**Problem requirements**
Find "所以现在 v 和 q 是**非线性函数**即以𝝫(s) / 𝝫(s，a)和𝜽为参数。" in the data below; transcribe the line it appears on and each line after it, exactly, to the end, and nothing else.

Data entries:
◇ ◇ ◇ ◇ ◇
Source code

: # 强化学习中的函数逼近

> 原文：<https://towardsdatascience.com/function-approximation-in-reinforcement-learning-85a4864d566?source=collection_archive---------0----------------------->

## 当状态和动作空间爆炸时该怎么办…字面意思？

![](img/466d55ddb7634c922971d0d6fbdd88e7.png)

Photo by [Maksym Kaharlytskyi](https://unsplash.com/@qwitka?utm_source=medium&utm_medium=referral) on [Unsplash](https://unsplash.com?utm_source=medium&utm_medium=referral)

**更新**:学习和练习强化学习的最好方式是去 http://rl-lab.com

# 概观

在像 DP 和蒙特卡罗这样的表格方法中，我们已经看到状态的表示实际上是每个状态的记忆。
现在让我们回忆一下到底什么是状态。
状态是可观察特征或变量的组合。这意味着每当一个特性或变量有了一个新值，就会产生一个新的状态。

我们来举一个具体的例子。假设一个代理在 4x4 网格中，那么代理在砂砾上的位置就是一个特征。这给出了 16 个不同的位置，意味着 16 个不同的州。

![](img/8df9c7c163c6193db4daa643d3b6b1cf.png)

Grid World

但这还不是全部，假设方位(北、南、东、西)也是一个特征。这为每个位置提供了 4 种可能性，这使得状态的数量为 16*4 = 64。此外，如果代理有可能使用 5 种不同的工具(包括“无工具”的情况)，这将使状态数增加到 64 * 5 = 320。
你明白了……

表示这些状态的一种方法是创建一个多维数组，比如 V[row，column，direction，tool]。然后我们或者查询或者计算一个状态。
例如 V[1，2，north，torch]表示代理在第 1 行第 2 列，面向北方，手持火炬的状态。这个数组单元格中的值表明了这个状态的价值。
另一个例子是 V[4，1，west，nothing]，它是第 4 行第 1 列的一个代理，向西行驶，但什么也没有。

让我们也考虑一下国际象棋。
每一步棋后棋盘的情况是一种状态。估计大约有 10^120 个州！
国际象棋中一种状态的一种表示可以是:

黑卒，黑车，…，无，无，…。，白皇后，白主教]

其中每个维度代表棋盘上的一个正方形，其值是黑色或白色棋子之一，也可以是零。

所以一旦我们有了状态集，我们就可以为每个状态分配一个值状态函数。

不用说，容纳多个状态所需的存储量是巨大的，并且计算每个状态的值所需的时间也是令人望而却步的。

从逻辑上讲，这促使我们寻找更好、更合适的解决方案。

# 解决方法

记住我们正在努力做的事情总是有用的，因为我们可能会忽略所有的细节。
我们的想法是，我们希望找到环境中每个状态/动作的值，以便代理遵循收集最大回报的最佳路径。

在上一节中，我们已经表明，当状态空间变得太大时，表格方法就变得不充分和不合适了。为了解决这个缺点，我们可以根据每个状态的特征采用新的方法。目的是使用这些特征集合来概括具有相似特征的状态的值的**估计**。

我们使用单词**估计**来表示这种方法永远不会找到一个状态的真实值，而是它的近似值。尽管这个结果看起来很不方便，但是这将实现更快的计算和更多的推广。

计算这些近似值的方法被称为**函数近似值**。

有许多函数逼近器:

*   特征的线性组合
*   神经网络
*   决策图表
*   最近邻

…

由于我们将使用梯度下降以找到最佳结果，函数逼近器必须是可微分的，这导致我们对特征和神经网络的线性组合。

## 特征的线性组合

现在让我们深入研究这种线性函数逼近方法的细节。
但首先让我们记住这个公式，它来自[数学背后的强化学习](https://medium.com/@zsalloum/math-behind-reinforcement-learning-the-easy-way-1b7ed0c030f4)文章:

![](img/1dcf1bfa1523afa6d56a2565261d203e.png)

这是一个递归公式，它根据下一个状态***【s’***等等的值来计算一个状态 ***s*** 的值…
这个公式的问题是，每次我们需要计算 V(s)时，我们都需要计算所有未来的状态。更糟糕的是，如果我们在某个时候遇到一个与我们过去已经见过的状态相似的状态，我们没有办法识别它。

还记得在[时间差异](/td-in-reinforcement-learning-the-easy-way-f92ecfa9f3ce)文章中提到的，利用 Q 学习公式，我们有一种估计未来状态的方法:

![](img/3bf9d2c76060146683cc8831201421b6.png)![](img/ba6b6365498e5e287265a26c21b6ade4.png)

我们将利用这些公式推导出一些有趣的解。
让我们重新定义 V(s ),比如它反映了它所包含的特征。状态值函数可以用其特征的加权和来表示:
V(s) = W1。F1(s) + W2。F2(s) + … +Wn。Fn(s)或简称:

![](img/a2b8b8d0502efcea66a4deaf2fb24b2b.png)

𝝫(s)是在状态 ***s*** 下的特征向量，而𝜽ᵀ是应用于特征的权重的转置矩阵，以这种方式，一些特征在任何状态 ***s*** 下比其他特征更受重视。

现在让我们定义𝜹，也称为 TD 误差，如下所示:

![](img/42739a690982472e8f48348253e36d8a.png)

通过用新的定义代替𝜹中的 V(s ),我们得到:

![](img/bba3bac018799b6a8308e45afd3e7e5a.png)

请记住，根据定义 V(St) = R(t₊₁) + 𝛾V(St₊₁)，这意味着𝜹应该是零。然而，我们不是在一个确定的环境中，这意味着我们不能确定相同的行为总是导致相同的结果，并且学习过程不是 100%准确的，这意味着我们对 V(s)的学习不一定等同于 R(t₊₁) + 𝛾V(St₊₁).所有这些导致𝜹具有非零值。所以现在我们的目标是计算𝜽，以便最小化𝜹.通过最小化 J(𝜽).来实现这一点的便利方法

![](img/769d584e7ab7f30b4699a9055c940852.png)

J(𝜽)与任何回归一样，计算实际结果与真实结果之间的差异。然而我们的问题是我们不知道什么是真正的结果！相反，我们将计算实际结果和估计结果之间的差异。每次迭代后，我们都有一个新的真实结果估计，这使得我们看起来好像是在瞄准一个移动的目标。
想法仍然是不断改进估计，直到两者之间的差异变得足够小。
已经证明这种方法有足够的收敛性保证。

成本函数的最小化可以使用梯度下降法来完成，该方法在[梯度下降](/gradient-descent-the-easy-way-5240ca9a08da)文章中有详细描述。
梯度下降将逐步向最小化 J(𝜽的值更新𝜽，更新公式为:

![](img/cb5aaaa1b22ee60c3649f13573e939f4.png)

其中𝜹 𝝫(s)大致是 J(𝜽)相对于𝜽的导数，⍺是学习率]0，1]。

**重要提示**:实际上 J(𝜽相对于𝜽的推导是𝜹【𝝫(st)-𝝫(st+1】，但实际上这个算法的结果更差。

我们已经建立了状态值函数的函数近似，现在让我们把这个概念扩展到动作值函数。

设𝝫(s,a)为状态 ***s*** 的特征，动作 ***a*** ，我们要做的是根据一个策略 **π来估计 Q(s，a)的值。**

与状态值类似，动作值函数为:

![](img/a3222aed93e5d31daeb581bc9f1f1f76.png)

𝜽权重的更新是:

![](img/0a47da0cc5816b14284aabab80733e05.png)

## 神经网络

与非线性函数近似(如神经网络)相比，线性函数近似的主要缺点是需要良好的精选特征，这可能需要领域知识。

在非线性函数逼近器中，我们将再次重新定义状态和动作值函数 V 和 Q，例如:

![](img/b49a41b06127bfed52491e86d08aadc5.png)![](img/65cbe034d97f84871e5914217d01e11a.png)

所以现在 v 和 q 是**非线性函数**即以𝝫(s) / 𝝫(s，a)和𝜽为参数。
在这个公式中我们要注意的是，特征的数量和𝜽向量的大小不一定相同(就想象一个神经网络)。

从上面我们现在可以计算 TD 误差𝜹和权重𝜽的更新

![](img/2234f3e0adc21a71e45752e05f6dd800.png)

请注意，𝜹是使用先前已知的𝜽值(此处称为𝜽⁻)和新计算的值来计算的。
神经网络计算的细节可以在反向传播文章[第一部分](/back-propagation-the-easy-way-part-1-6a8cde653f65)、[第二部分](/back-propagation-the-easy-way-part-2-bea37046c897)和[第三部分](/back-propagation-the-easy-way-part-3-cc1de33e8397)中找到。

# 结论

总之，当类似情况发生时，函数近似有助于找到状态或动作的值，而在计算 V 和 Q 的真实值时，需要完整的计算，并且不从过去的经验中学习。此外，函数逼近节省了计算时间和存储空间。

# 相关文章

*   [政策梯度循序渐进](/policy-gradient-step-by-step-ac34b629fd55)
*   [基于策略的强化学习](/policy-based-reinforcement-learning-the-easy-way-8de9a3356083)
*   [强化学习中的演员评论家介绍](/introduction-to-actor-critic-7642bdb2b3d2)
◇ ◇ ◇ ◇ ◇
**Answer to this task**
所以现在 v 和 q 是**非线性函数**即以𝝫(s) / 𝝫(s，a)和𝜽为参数。
在这个公式中我们要注意的是，特征的数量和𝜽向量的大小不一定相同(就想象一个神经网络)。

从上面我们现在可以计算 TD 误差𝜹和权重𝜽的更新

![](img/2234f3e0adc21a71e45752e05f6dd800.png)

请注意，𝜹是使用先前已知的𝜽值(此处称为𝜽⁻)和新计算的值来计算的。
神经网络计算的细节可以在反向传播文章[第一部分](/back-propagation-the-easy-way-part-1-6a8cde653f65)、[第二部分](/back-propagation-the-easy-way-part-2-bea37046c897)和[第三部分](/back-propagation-the-easy-way-part-3-cc1de33e8397)中找到。

# 结论

总之，当类似情况发生时，函数近似有助于找到状态或动作的值，而在计算 V 和 Q 的真实值时，需要完整的计算，并且不从过去的经验中学习。此外，函数逼近节省了计算时间和存储空间。

# 相关文章

*   [政策梯度循序渐进](/policy-gradient-step-by-step-ac34b629fd55)
*   [基于策略的强化学习](/policy-based-reinforcement-learning-the-easy-way-8de9a3356083)
*   [强化学习中的演员评论家介绍](/introduction-to-actor-critic-7642bdb2b3d2)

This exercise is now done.